La conexión más íntima entre ambos mundos es la identidad cultural de Ulises, que emana casi exclusivamente del baile kolombia, una mezcla contagiosa y estimulante de sonidero, vallenato, movimientos tribales, pelvis en llamas y cumbia a paso lento. A quien recuerde los bailes de fertilidad y matrimonio vistos en “!Los viajes del viento” (2009) o “Pájaros de verano” (2018) le bastará con esa conexión para entender que lo que vemos es una cultura originaria arraigada y trasplantada con violencia al asfalto desnudo de las favelas.

Desarraigado de cualquier estructura tradicional como la familia, la escuela, la idea de lo “regio” o el nacionalismo, Ulises y los suyos han forjado una identidad sólida e indestructible al interior de su pandilla, los Terkos, una de las cinco bandas que habitan la favela neoleonesa. Un acierto mayor es que los personajes no estén desarrollados en función de sus vínculos con el crimen o la droga (aunque probablemente los tengan) sino como una comunidad basada en la amistad, la lealtad y el respaldo mutuo.

El sendero que recorre la película conduce al momento de su migración y al evento fatal que la ocasionó.
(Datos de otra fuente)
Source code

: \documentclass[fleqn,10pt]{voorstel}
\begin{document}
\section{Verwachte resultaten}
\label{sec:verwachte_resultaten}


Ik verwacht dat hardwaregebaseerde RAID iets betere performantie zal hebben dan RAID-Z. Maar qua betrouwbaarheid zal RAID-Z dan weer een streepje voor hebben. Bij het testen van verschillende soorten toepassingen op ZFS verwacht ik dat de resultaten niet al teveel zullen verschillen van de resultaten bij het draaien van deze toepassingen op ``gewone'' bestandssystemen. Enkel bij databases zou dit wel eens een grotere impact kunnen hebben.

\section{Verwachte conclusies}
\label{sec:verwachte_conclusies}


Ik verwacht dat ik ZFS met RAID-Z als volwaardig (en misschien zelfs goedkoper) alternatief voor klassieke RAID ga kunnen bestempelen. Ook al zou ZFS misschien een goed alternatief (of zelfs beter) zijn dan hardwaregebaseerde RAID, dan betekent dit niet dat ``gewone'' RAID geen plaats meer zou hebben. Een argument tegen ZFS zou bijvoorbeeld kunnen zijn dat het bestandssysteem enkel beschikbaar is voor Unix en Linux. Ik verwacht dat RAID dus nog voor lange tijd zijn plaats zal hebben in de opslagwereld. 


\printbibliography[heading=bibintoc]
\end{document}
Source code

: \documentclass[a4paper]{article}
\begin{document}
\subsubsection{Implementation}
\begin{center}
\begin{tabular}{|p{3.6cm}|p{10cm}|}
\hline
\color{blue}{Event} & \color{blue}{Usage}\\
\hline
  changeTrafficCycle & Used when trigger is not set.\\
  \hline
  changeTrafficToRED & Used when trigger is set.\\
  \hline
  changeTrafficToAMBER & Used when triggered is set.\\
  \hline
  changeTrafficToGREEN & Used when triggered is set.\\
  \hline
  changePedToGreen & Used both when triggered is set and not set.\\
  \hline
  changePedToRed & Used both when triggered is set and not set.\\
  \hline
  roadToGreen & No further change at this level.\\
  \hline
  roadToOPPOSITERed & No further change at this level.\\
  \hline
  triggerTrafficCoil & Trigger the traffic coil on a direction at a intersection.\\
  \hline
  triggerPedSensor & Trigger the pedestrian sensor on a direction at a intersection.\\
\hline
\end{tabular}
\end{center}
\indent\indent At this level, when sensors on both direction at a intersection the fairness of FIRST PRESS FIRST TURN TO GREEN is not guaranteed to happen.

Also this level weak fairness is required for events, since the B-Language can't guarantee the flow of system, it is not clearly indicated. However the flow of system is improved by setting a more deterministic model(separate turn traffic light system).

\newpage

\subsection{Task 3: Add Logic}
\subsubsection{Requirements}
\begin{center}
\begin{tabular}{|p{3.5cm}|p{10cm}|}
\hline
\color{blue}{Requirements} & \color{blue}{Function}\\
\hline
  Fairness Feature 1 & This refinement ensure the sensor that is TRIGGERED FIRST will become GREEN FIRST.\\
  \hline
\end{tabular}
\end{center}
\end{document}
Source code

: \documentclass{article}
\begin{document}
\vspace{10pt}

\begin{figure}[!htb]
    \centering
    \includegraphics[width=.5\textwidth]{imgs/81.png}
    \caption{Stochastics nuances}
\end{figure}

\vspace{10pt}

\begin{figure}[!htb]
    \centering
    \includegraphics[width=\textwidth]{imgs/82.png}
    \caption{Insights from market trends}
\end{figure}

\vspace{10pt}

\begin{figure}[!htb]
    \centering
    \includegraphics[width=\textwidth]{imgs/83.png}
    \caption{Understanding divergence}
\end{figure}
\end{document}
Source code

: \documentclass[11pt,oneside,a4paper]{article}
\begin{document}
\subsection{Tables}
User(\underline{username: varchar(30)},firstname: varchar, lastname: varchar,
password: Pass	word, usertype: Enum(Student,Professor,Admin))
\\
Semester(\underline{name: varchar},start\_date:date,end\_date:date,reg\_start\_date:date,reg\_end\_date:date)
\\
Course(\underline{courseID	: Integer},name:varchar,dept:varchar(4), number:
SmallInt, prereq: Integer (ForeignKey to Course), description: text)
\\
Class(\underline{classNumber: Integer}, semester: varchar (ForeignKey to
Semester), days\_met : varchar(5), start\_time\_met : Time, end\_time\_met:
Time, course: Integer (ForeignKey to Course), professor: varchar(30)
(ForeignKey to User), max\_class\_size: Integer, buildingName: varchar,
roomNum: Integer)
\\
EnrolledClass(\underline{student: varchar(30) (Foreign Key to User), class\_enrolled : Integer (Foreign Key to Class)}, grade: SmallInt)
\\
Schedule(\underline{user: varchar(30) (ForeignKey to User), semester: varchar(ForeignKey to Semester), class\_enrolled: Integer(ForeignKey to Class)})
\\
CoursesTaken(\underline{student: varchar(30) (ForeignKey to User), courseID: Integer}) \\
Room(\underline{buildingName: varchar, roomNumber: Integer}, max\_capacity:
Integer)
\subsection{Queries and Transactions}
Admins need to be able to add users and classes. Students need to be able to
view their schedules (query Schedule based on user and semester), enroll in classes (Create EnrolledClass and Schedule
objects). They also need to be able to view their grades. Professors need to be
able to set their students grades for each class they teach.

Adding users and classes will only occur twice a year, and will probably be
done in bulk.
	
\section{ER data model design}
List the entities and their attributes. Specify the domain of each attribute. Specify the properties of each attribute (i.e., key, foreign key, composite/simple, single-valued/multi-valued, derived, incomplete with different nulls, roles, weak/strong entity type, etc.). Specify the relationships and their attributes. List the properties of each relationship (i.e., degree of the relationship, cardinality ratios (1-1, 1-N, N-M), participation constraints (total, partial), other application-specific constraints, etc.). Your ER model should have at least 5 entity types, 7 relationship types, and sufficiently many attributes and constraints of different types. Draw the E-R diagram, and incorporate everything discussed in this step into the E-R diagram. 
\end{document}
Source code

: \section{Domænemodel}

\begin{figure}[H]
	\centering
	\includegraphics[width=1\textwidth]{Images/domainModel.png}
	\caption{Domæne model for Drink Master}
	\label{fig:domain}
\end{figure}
Basta decir que cuando descubrimos la razón, el impacto es tan frontal que ocasiona que las dos mitades, con todo su baile y su romance, cuajen de pronto como dos espejos trágicos que se reflejan uno en el otro.

Mientras trazo y ordeno las notas de ideas para estos párrafos, descubro que, salvando las distancias y guardando los respetos debidos, esta estructura en dos tiempos podría pagarle un tributo discreto a “El Padrino II” (1974), con su río que corre hacia el pasado y el presente para explicar una educación sentimental forjada en el crimen.

A Fernando Frías, recién conocido a través de la serie “Los Espookys” para HBO, le ha madurado un sentido de la épica que logra enaltecer a los barrios bajos regios al mostrarlos como un paisaje vibrante y como un emocionante retorno a Ítaca en donde la marginación no es tal: el barrio de Ya no estoy aquí es más un hogar, un hábitat y un terruño antes que una zona de peligro observada desde la moral pequeñoburguesa. Al entrar hombro a hombro con los Terkos a su barrio, no nos sentimos observadores de la CNDH: somos uno más de la ganga pandillera. Nos sentimos protegidos. Cobijados. El barrio nos respalda.